TWO VETERANS OF SOUTH AFRICA'S LONG STRUGGLE FOR RACIAL EQUALITY LOOK BACK AND LOOK FORWARD

Desmond Tutu, the Anglican Archbishop who fought South Africa's apartheid regime, and R.F. ("Pik") Botha, who was Foreign Minister of that government for 17 years, have both left public life. Before leaving they talked with TIME European editor Christopher Redman, contributor Christopher Ogden and correspondent Peter Hawthorne.

TUTU: "FREEDOM IS SUCH FUN"

TIME: Did you play a providential role in South African history?

Tutu: Whilst agreeing that there is something called free will in which you choose, there is a sense also in which we are chosen. You are grabbed by the scruff of the neck. At a certain point in your life, things that have happened look almost like tragedies, and then a little later you see, yes, they had a reason. They should have happened. Things hang together in a wonderful way, and you say, "Thank you, God."

TIME: Did you ever think the situation in South Africa was hopeless?

Tutu: There were times when you held on by the skin of your teeth. When there were massacres in the townships and fighting in KwaZulu-Natal and right-wing bombs on the eve of the elections, you began to think there was a curse on our people. It was clearly touch and go. And I really think we were just a hairbreadth away from the bloodbath. Although one believed that one day apartheid was going to collapse, when it happened apartheid caved in, imploded, so quickly that it took me by surprise. And look where we are now. Why were we so crazy for so long when freedom is such fun?

TIME: For many years you were regarded by whites in your own church as a troublesome, even traitorous priest. How did you live with that?

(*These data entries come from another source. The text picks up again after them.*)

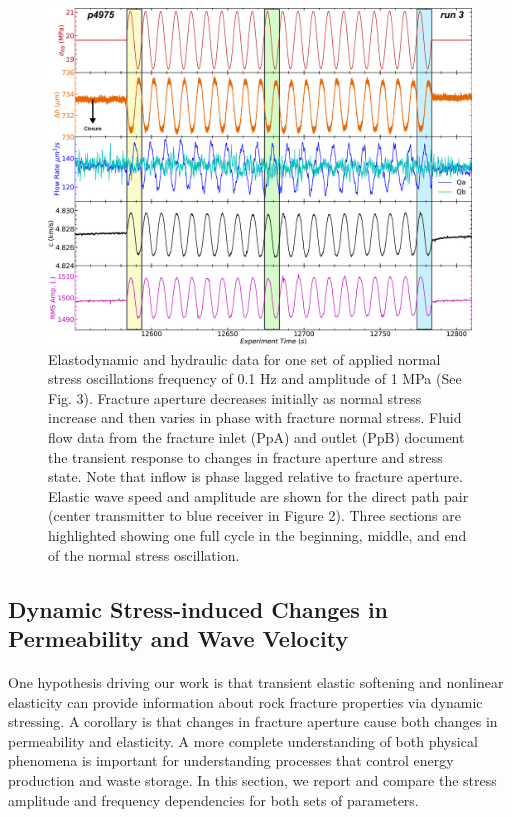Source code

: \documentclass[letterpaper,10pt]{article}
\begin{document}
\begin{figure}[ht]
	\centering
	\includegraphics[width=0.9\columnwidth]{NS_p4975_run3}
	\caption[]{Elastodynamic and hydraulic data for one set of applied normal stress oscillations frequency of 0.1 Hz and amplitude of 1 MPa (See Fig. 3). Fracture aperture decreases initially as normal stress increase and then varies in phase with fracture normal stress. Fluid flow data from the fracture inlet (PpA) and outlet (PpB) document the transient response to changes in fracture aperture and stress state. Note that inflow is phase lagged relative to fracture aperture. Elastic wave speed and amplitude are shown for the direct path pair (center transmitter to blue receiver in Figure 2). Three sections are highlighted showing one full cycle in the beginning, middle, and end of the normal stress oscillation. }
	\label{fig:NS_p4975_run3b_01Hz}
\end{figure}

\clearpage


\subsection{Dynamic Stress-induced Changes in Permeability and Wave Velocity}
\paragraph{}
One hypothesis driving our work is that transient elastic softening and nonlinear elasticity can provide information about rock fracture properties via dynamic stressing. A corollary is that changes in fracture aperture cause both changes in permeability and elasticity. A more complete understanding of both physical phenomena is important for understanding processes that control energy production and waste storage. In this section, we report and compare the stress amplitude and frequency dependencies for both sets of parameters. 
\end{document}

Tutu: I inherited one of my mother's greatest weaknesses, which was that she liked to be liked. I love to be loved. The greatest pain I had to endure was being the universal ogre for many whites in this country. When I campaigned abroad for sanctions against South Africa, I was dirt here. But despite that, we won. And the people who vilified me and what I stood for are now hailing Nelson Mandela as their leader. He walks out onto a rugby field in Johannesburg, and the 75% white crowd is yelling, "Nelson! Nelson!"

TIME: Can South Africa continue to be a success story?

Tutu: I have to invoke God again. We are going to succeed because God wants us to succeed, and for a very simple reason. Everything pointed to our being a demonstrable disaster. That is what we should have been. So here we are. And even with the level of crime and violence we have, we're still the flavor of the month. It has the qualities of a dream. Only one word can describe it, and that is a miracle. Here we have a head of state who was a terrorist one day and the next probably the most admired man in the world.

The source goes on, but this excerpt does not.